[[ SUPPLIED ENTRIES, beginning ]]

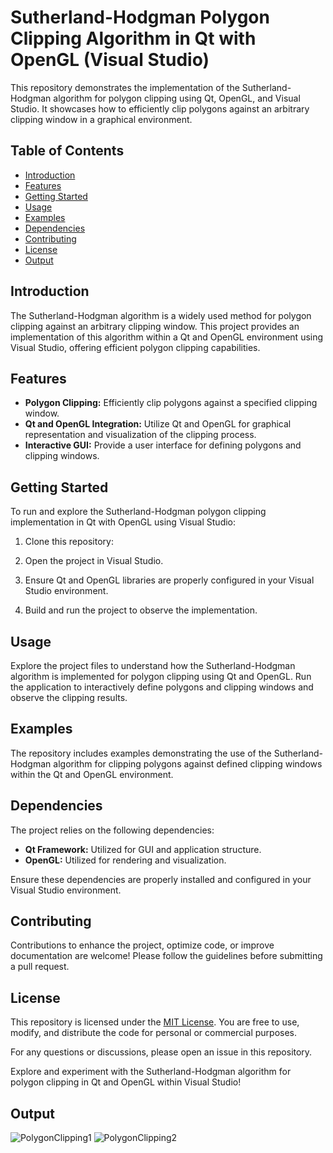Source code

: # Sutherland-Hodgman Polygon Clipping Algorithm in Qt with OpenGL (Visual Studio)

This repository demonstrates the implementation of the Sutherland-Hodgman algorithm for polygon clipping using Qt, OpenGL, and Visual Studio. It showcases how to efficiently clip polygons against an arbitrary clipping window in a graphical environment.

## Table of Contents

- [Introduction](#introduction)
- [Features](#features)
- [Getting Started](#getting-started)
- [Usage](#usage)
- [Examples](#examples)
- [Dependencies](#dependencies)
- [Contributing](#contributing)
- [License](#license)
- [Output](#output)

## Introduction

The Sutherland-Hodgman algorithm is a widely used method for polygon clipping against an arbitrary clipping window. This project provides an implementation of this algorithm within a Qt and OpenGL environment using Visual Studio, offering efficient polygon clipping capabilities.

## Features

- **Polygon Clipping:** Efficiently clip polygons against a specified clipping window.
- **Qt and OpenGL Integration:** Utilize Qt and OpenGL for graphical representation and visualization of the clipping process.
- **Interactive GUI:** Provide a user interface for defining polygons and clipping windows.

## Getting Started

To run and explore the Sutherland-Hodgman polygon clipping implementation in Qt with OpenGL using Visual Studio:

1. Clone this repository:

2. Open the project in Visual Studio.

3. Ensure Qt and OpenGL libraries are properly configured in your Visual Studio environment.

4. Build and run the project to observe the implementation.

## Usage

Explore the project files to understand how the Sutherland-Hodgman algorithm is implemented for polygon clipping using Qt and OpenGL. Run the application to interactively define polygons and clipping windows and observe the clipping results.

## Examples

The repository includes examples demonstrating the use of the Sutherland-Hodgman algorithm for clipping polygons against defined clipping windows within the Qt and OpenGL environment.

## Dependencies

The project relies on the following dependencies:

- **Qt Framework:** Utilized for GUI and application structure.
- **OpenGL:** Utilized for rendering and visualization.

Ensure these dependencies are properly installed and configured in your Visual Studio environment.

## Contributing

Contributions to enhance the project, optimize code, or improve documentation are welcome! Please follow the guidelines before submitting a pull request.

## License

This repository is licensed under the [MIT License](LICENSE). You are free to use, modify, and distribute the code for personal or commercial purposes.

For any questions or discussions, please open an issue in this repository.

Explore and experiment with the Sutherland-Hodgman algorithm for polygon clipping in Qt and OpenGL within Visual Studio!

## Output
![PolygonClipping1](https://github.com/Coderanildangi/CAGD/assets/149321466/37a253c8-8ebf-4fd3-80ea-1b9bf61b3f81)
![PolygonClipping2](https://github.com/Coderanildangi/CAGD/assets/149321466/779ec4e3-cc35-425c-9d31-370e18067bb7)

[[ SUPPLIED ENTRIES, end ]]

WHAT YOU ARE ASKED TO DO —
From the records above, reproduce exactly the lines from the one with "- [Features](#features)" to the one with "## Getting Started", both included, and no others.

TASK RESPONSE —
- [Features](#features)
- [Getting Started](#getting-started)
- [Usage](#usage)
- [Examples](#examples)
- [Dependencies](#dependencies)
- [Contributing](#contributing)
- [License](#license)
- [Output](#output)

## Introduction

The Sutherland-Hodgman algorithm is a widely used method for polygon clipping against an arbitrary clipping window. This project provides an implementation of this algorithm within a Qt and OpenGL environment using Visual Studio, offering efficient polygon clipping capabilities.

## Features

- **Polygon Clipping:** Efficiently clip polygons against a specified clipping window.
- **Qt and OpenGL Integration:** Utilize Qt and OpenGL for graphical representation and visualization of the clipping process.
- **Interactive GUI:** Provide a user interface for defining polygons and clipping windows.

## Getting Started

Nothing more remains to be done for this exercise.